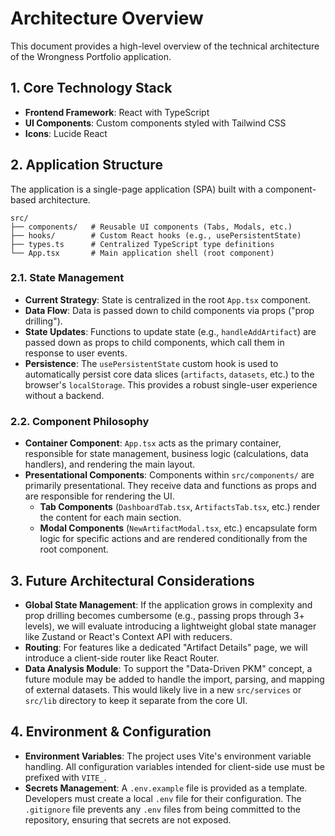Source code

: # Architecture Overview

This document provides a high-level overview of the technical architecture of the Wrongness Portfolio application.

## 1. Core Technology Stack

- **Frontend Framework**: React with TypeScript
- **UI Components**: Custom components styled with Tailwind CSS
- **Icons**: Lucide React

## 2. Application Structure

The application is a single-page application (SPA) built with a component-based architecture.

```
src/
├── components/   # Reusable UI components (Tabs, Modals, etc.)
├── hooks/        # Custom React hooks (e.g., usePersistentState)
├── types.ts      # Centralized TypeScript type definitions
└── App.tsx       # Main application shell (root component)
```

### 2.1. State Management

- **Current Strategy**: State is centralized in the root `App.tsx` component.
- **Data Flow**: Data is passed down to child components via props ("prop drilling").
- **State Updates**: Functions to update state (e.g., `handleAddArtifact`) are passed down as props to child components, which call them in response to user events.
- **Persistence**: The `usePersistentState` custom hook is used to automatically persist core data slices (`artifacts`, `datasets`, etc.) to the browser's `localStorage`. This provides a robust single-user experience without a backend.

### 2.2. Component Philosophy

- **Container Component**: `App.tsx` acts as the primary container, responsible for state management, business logic (calculations, data handlers), and rendering the main layout.
- **Presentational Components**: Components within `src/components/` are primarily presentational. They receive data and functions as props and are responsible for rendering the UI.
  - **Tab Components** (`DashboardTab.tsx`, `ArtifactsTab.tsx`, etc.) render the content for each main section.
  - **Modal Components** (`NewArtifactModal.tsx`, etc.) encapsulate form logic for specific actions and are rendered conditionally from the root component.

## 3. Future Architectural Considerations

- **Global State Management**: If the application grows in complexity and prop drilling becomes cumbersome (e.g., passing props through 3+ levels), we will evaluate introducing a lightweight global state manager like Zustand or React's Context API with reducers.
- **Routing**: For features like a dedicated "Artifact Details" page, we will introduce a client-side router like React Router.
- **Data Analysis Module**: To support the "Data-Driven PKM" concept, a future module may be added to handle the import, parsing, and mapping of external datasets. This would likely live in a new `src/services` or `src/lib` directory to keep it separate from the core UI.

## 4. Environment & Configuration

- **Environment Variables**: The project uses Vite's environment variable handling. All configuration variables intended for client-side use must be prefixed with `VITE_`.
- **Secrets Management**: A `.env.example` file is provided as a template. Developers must create a local `.env` file for their configuration. The `.gitignore` file prevents any `.env` files from being committed to the repository, ensuring that secrets are not exposed.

+ + + + + + +

> DIRECTIONS FOR THIS TASK: Retype the whole listing. Keep every word exact but include no pictures.

> EXERCISE RESPONSE:
Source code

: # Architecture Overview

This document provides a high-level overview of the technical architecture of the Wrongness Portfolio application.

## 1. Core Technology Stack

- **Frontend Framework**: React with TypeScript
- **UI Components**: Custom components styled with Tailwind CSS
- **Icons**: Lucide React

## 2. Application Structure

The application is a single-page application (SPA) built with a component-based architecture.

```
src/
├── components/   # Reusable UI components (Tabs, Modals, etc.)
├── hooks/        # Custom React hooks (e.g., usePersistentState)
├── types.ts      # Centralized TypeScript type definitions
└── App.tsx       # Main application shell (root component)
```

### 2.1. State Management

- **Current Strategy**: State is centralized in the root `App.tsx` component.
- **Data Flow**: Data is passed down to child components via props ("prop drilling").
- **State Updates**: Functions to update state (e.g., `handleAddArtifact`) are passed down as props to child components, which call them in response to user events.
- **Persistence**: The `usePersistentState` custom hook is used to automatically persist core data slices (`artifacts`, `datasets`, etc.) to the browser's `localStorage`. This provides a robust single-user experience without a backend.

### 2.2. Component Philosophy

- **Container Component**: `App.tsx` acts as the primary container, responsible for state management, business logic (calculations, data handlers), and rendering the main layout.
- **Presentational Components**: Components within `src/components/` are primarily presentational. They receive data and functions as props and are responsible for rendering the UI.
  - **Tab Components** (`DashboardTab.tsx`, `ArtifactsTab.tsx`, etc.) render the content for each main section.
  - **Modal Components** (`NewArtifactModal.tsx`, etc.) encapsulate form logic for specific actions and are rendered conditionally from the root component.

## 3. Future Architectural Considerations

- **Global State Management**: If the application grows in complexity and prop drilling becomes cumbersome (e.g., passing props through 3+ levels), we will evaluate introducing a lightweight global state manager like Zustand or React's Context API with reducers.
- **Routing**: For features like a dedicated "Artifact Details" page, we will introduce a client-side router like React Router.
- **Data Analysis Module**: To support the "Data-Driven PKM" concept, a future module may be added to handle the import, parsing, and mapping of external datasets. This would likely live in a new `src/services` or `src/lib` directory to keep it separate from the core UI.

## 4. Environment & Configuration

- **Environment Variables**: The project uses Vite's environment variable handling. All configuration variables intended for client-side use must be prefixed with `VITE_`.
- **Secrets Management**: A `.env.example` file is provided as a template. Developers must create a local `.env` file for their configuration. The `.gitignore` file prevents any `.env` files from being committed to the repository, ensuring that secrets are not exposed.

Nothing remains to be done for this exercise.